=== Dataset records ===

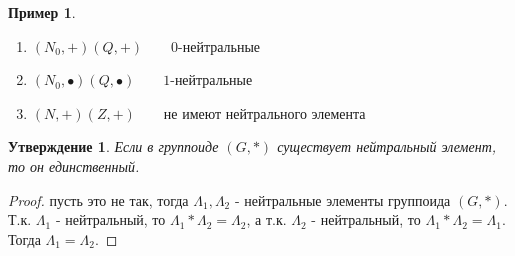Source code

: \documentclass[12pt,oneside]{article}
\newtheorem{iwantthat}[theorem]{Утверждение}
\theoremstyle{definition}
\newtheorem{example}[theorem]{Пример}
\begin{document}
\begin{example}
	\begin{enumerate}[\\]
		\item $(N_0,+)(Q,+) \qquad 0$-нейтральные\\
		\item $(N_0,\bullet)(Q,\bullet) \qquad 1$-нейтральные\\
		\item $(N,+)(Z,+) \qquad $не имеют нейтрального элемента\\
	\end{enumerate}
\end{example}

\begin{iwantthat}
	Если в группоиде $(G,*)$ существует нейтральный элемент, то он единственный.
\end{iwantthat}
\begin{proof}
	пусть это не так, тогда $\Lambda_1, \Lambda_2$ - нейтральные элементы группоида $(G,*)$. Т.к. $\Lambda_1$ - нейтральный, то $\Lambda_1*\Lambda_2=\Lambda_2$, а т.к. $\Lambda_2$ - нейтральный, то $\Lambda_1*\Lambda_2=\Lambda_1$.\\
	Тогда $\Lambda_1=\Lambda_2$.
\end{proof}
\end{document}
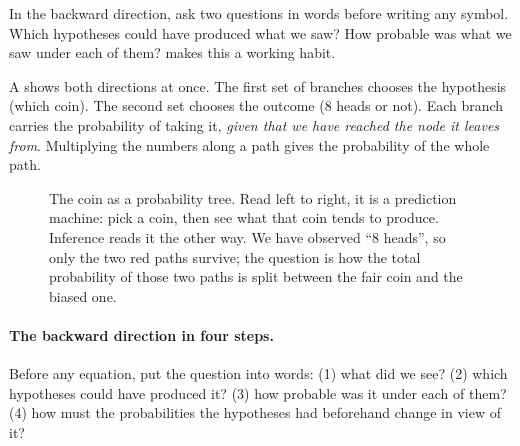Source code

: In the backward direction, ask two questions in words before writing any
symbol. Which hypotheses could have produced what we saw? How probable was
what we saw under each of them?  makes this a working habit.

A  shows both directions at once. The first set of
branches chooses the hypothesis (which coin). The second set chooses the
outcome (8 heads or not). Each branch carries the probability of taking it,
\emph{given that we have reached the node it leaves from}. Multiplying the
numbers along a path gives the probability of the whole path.

\begin{figure}[htbp]
\centering
{}
\caption{The coin as a probability tree. Read left to right, it is a
prediction machine: pick a coin, then see what that coin tends to produce.
Inference reads it the other way. We have observed ``8 heads'', so only the
two red paths survive; the question is how the total probability of those two
paths is split between the fair coin and the biased one.}
\label{0a:fig:coin-tree}
\end{figure}

\paragraph{The backward direction in four steps.}
Before any equation, put the question into words: (1) what did we see?
(2) which hypotheses could have produced it? (3) how probable was it under each
of them? (4) how must the probabilities the hypotheses had beforehand change in
view of it?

===

Task directions.
Working from the records above, write out verbatim only the lines from the line containing "first set of" through the line containing "numbers along a".

Your response.
A  shows both directions at once. The first set of
branches chooses the hypothesis (which coin). The second set chooses the
outcome (8 heads or not). Each branch carries the probability of taking it,
\emph{given that we have reached the node it leaves from}. Multiplying the
numbers along a path gives the probability of the whole path.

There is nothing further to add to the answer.